Coal / Energy / Oil & Gas

A climate of cash in votes on global warming

Sen. John Cornyn (R-Texas) has received the most money from the oil and gas and coal mining industries, over $1.6 million since 2010. (AP Photo/J. Scott Applewhite)

Sen. John Cornyn (R-Texas) has received the most money from the oil and gas and coal mining industries, over $1.6 million since 2010. (AP Photo/J. Scott Applewhite)

WASHINGTON, DC — “For years now, the scientific consensus has been that climate change is occurring and is caused mainly by the actions of human beings. So why, during the first month of the current Congress, did nearly half the Senate — all Republicans — vote against an amendment stating that human activities contribute significantly to climate change?

We don’t know.

But we can say that those who voted for the amendment received less than one-fifth as much in campaign contributions from the oil and gas and coal industries as those who voted against it.

Senators who have publicly denied that humans have had a significant impact on climate change took in an average of $467,022 more from the coal mining and oil and gas industries since 2010 than those who have publicly accepted humans’ role in the global rise in temperature.

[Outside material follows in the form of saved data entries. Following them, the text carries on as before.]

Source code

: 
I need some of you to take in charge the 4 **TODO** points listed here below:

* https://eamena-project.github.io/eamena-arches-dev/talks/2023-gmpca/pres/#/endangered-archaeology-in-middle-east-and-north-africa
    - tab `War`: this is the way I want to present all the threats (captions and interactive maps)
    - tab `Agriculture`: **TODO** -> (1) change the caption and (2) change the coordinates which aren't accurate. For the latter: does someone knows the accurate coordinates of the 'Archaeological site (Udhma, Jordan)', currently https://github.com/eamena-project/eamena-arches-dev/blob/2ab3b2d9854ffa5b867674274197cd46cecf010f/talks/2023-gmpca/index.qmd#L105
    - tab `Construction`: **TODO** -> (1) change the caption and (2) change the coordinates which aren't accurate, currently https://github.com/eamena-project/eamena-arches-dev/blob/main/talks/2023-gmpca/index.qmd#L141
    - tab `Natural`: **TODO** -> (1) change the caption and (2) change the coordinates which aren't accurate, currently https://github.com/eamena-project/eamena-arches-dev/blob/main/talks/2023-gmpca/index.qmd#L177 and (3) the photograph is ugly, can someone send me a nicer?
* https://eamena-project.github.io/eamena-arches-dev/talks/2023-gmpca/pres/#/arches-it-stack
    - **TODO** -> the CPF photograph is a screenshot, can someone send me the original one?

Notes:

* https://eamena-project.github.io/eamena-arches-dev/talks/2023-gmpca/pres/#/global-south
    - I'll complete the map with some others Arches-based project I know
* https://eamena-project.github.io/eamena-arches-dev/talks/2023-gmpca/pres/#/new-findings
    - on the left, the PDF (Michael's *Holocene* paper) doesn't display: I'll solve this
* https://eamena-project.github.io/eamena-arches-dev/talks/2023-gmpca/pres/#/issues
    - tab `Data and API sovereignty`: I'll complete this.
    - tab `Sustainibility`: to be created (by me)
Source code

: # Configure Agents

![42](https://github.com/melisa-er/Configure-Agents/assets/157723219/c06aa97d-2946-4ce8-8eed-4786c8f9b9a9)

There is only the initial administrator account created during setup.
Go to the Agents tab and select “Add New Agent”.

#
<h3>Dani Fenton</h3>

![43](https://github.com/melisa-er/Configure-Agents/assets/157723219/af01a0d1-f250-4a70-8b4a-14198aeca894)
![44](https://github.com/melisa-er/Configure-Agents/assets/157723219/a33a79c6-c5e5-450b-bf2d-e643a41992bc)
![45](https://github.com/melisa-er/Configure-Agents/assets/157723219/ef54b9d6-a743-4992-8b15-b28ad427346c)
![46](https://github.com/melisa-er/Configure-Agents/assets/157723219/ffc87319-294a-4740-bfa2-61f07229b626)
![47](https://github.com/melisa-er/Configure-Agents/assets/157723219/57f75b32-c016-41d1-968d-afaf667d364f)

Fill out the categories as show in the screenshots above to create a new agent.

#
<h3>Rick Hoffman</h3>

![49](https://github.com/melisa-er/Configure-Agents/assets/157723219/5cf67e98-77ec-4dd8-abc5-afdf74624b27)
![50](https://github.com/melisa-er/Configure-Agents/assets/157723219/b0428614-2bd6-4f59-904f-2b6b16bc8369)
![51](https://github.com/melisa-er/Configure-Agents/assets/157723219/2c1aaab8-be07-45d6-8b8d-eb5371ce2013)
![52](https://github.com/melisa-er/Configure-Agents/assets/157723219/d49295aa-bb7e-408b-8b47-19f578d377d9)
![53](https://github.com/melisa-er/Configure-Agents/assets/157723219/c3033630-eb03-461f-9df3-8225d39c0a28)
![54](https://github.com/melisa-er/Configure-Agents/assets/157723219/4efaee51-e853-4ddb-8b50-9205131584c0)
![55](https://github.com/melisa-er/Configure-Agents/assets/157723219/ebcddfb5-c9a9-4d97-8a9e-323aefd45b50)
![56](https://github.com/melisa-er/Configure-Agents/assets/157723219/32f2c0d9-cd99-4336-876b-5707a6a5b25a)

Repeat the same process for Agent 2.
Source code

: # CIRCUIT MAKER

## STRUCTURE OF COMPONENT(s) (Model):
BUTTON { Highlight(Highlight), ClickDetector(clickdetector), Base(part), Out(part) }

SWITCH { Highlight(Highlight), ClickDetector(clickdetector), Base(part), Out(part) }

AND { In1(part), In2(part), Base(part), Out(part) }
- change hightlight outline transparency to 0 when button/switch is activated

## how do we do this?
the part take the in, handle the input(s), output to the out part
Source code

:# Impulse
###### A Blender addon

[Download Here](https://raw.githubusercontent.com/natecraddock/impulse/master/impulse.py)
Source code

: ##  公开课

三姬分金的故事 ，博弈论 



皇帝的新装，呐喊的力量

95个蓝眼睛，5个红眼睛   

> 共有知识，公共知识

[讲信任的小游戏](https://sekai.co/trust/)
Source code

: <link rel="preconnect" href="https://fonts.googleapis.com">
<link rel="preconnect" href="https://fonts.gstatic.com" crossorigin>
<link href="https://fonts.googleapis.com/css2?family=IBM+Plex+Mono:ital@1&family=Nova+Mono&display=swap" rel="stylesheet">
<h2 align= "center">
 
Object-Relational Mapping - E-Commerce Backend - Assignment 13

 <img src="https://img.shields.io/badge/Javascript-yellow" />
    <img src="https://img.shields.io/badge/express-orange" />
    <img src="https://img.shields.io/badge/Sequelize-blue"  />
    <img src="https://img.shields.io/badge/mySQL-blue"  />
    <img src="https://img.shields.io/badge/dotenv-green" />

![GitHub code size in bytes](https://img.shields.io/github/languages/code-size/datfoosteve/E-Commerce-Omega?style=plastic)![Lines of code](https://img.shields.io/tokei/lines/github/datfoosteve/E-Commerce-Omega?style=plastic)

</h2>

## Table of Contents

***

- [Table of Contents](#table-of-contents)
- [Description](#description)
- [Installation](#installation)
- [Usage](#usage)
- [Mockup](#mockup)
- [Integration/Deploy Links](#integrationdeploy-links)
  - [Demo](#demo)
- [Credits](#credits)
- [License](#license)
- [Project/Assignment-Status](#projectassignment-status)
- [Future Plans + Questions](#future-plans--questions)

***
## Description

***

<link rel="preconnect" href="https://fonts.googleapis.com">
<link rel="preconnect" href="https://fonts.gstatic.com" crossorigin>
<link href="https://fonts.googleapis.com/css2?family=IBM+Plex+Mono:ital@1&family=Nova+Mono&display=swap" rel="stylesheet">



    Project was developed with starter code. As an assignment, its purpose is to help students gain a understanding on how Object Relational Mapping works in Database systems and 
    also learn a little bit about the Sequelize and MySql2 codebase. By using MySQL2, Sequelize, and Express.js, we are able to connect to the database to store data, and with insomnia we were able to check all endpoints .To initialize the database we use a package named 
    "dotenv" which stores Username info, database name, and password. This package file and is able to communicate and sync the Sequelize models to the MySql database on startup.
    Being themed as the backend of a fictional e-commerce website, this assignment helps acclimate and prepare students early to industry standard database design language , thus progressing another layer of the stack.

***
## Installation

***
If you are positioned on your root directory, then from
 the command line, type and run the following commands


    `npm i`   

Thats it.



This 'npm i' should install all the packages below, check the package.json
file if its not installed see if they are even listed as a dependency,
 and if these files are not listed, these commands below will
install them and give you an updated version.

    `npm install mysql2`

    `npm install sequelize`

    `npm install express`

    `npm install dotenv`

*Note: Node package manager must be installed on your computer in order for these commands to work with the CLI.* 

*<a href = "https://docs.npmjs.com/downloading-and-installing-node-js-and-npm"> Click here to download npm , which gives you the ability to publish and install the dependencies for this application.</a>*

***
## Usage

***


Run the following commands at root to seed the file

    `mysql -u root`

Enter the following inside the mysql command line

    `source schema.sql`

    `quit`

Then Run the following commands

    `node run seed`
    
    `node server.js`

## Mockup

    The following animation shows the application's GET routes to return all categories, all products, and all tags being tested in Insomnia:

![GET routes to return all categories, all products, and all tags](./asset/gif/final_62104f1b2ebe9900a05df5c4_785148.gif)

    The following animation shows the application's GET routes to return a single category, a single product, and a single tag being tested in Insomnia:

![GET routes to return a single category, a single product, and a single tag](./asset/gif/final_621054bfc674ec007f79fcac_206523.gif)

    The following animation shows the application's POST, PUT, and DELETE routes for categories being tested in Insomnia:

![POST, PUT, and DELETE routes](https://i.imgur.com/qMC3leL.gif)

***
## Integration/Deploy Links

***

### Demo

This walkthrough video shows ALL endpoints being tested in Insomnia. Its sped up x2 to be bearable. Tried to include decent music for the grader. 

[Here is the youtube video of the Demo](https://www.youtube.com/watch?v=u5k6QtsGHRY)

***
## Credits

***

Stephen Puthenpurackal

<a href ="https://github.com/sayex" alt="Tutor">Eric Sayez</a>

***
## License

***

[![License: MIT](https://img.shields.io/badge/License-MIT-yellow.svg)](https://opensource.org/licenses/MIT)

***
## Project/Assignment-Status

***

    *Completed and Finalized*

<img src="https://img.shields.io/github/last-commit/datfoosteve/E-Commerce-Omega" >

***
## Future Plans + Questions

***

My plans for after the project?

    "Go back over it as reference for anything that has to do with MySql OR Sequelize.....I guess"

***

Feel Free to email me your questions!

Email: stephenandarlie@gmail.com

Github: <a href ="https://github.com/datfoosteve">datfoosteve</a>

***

…Both the oil and gas and coal mining industries have significant incentives to halt efforts to stop climate change, which is caused in large part by gas-burning vehicles and coal-fueled power plants that produce greenhouse gases; any plans to tackle climate change would mean curbing the output of these gases, cutting into industry profits. Donating to lawmakers in the hope of preventing action on the issue would seem to be a good investment for them.”